One woman advocating civil disobedience is Gail Bradbrook, XR co-founder, mother of two and NGO consultant. (Incidentally, she's also a keen rock climber – a useful skill if you're planning on scaling government buildings to daub them with anti-fracking messages.) Bradbrook says the environmental movement has exhausted all routes of non-criminal peaceful protest: "We know if we simply stand on a road holding a placard, the system just ignores it." So, she says, they’re rebelling. Peacefully. Their actions are so peaceful that the spray-paint they use is washable with water. "Sometimes we even wash it off ourselves."
The group use "prison workshops" to train people in civil disobedience and what prison is like. Co-founder Roger Hallam is put forward as walking proof that these tactics can work. He’s facing prison for campaigning to get King's College to divest from fossil fuels last year, going on hunger strike and spray-painting the campus. Within eight weeks the college had reversed its policies. Hallam is flippant about the prospect of going to prison, having been already ("four or five times") and saying he enjoyed every minute of it. But when it comes to the cause, he's nothing but sincere: "This is about people’s kids and their futures. It’s a moral and emotional situation. It's not some game we're playing."
So, how big a deal is this? Well, don’t expect immediate success. The group, critics say, is certain to fail by its own vague and highly ambitious standards. They want a "wartime-like mobilisation of society" to get to net zero carbon emissions by 2025. In layman's terms, that means 100 percent electric cars, 100 percent renewable electricity, all boilers replaced and probably no flying, or steel and cement production. The forthcoming UK target is expected to be 2050 at the earliest.

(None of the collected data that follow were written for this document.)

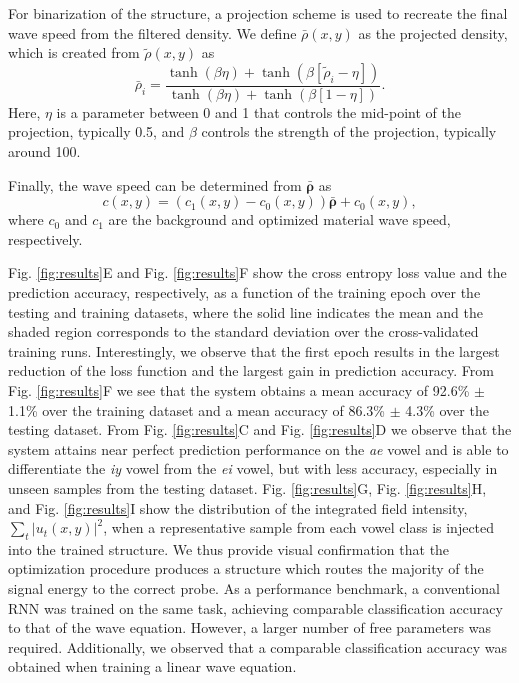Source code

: For binarization of the structure, a projection scheme is used to recreate the final wave speed from the filtered density.  We define $\bar{\rho}(x,y)$ as the projected density, which is created from $\tilde{\rho}(x,y)$ as
\begin{equation}
\bar{\rho}_i = \frac{\tanh{\left( \beta \eta \right)} + \tanh{\left( \beta \left[ \tilde{\rho}_i - \eta \right] \right)}}{\tanh{\left( \beta \eta  \right)} + \tanh{\left( \beta \left[ 1 - \eta \right] \right)}}.
\end{equation}
Here, $\eta$ is a parameter between 0 and 1 that controls the mid-point of the projection, typically 0.5, and $\beta$ controls the strength of the projection, typically around 100.

Finally, the wave speed can be determined from $\bm{\bar{\rho}}$ as
\begin{equation}
c(x,y) = (c_1(x,y) - c_0(x,y))\bm{\bar{\rho}} + c_0(x,y),
\end{equation}
where $c_0$ and $c_1$ are the background and optimized material wave speed, respectively.



Fig. \ref{fig:results}E and Fig. \ref{fig:results}F show the cross entropy loss value and the prediction accuracy, respectively, as a function of the training epoch over the testing and training datasets, where the solid line indicates the mean and the shaded region corresponds to the standard deviation over the cross-validated training runs.
Interestingly, we observe that the first epoch results in the largest reduction of the loss function and the largest gain in prediction accuracy.
From Fig. \ref{fig:results}F we see that the system obtains a mean accuracy of 92.6\% $\pm$ 1.1\% over the training dataset and a mean accuracy of 86.3\% $\pm$ 4.3\% over the testing dataset.
From Fig. \ref{fig:results}C and Fig. \ref{fig:results}D we observe that the system attains near perfect prediction performance on the \textit{ae} vowel and is able to differentiate the \textit{iy} vowel from the \textit{ei} vowel, but with less accuracy, especially in unseen samples from the testing dataset. 
Fig. \ref{fig:results}G, Fig. \ref{fig:results}H, and Fig. \ref{fig:results}I show the distribution of the integrated field intensity, $\sum_t{\left\vert u_t{\left(x,y\right)} \right\vert^2}$, when a representative sample from each vowel class is injected into the trained structure. 
We thus provide visual confirmation that the optimization procedure produces a structure which routes the majority of the signal energy to the correct probe. 
As a performance benchmark, a conventional RNN was trained on the same task, achieving comparable classification accuracy to that of the wave equation. However, a larger number of free parameters was required.
Additionally, we observed that a comparable classification accuracy was obtained when training a linear wave equation.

They’re calling for a randomly selected 1,000-strong "citizen’s assembly" to work alongside government in guiding the green transition. This isn’t utopian nonsense: in Ireland, a similar 2016 initiative has been credited with facilitating the 2018 abortion referendum.
An assembly convened by XR on Westminster Bridge on Saturday made suggestions like rationing air travel, relocalising food production and granting rights to the earth as a living being. They say they’re making a blueprint for a new society. Critics say they’re setting themselves up for failure.
There's certainly no guarantee the group’s methods will be effective. They’ve been accused of cherry-picking successful examples of civil disobedience from history. XR itself says it needs 3.5 percent of the population on board for the strategy to change anything. That’s over 2 million people. At the moment, their Facebook following has only just passed the 30,000 mark.
That said, they are gaining hundreds – sometimes thousands – of followers daily, and they’ve already received interest from at least 25 countries. Civil disobedience on the scale being proposed may be unprecedented – but then so is the gravity of the crisis ahead.
For those already involved, the movement is inspiring wild self-sacrifice; 82-year-old Phil Kingston, who's regarded in the movement as something of a stalwart of last week's actions after clocking up three arrests, says he is "hoping to make it to prison". He says, "Our grandchildren and people in developing countries are going to have such a hard time of it that me going to prison is neither here nor there."
Teddy Woolnough, who’s 18, has given up full-time dance education to dedicate herself to XR and plans to engage in civil disobedience next year. "There is the worry of the future," she says, "but we won’t have a future if we don’t do something about it anyway."
Sitting on Lambeth bridge on Saturday, an occupier – 51-year-old careers advisor and first-time lawbreaker, Paul – said this was his generation's 1939 moment. "This threat is bigger than the Nazis for us," he said. "It's existential. How do I explain it to my children if I don’t sit in this road?"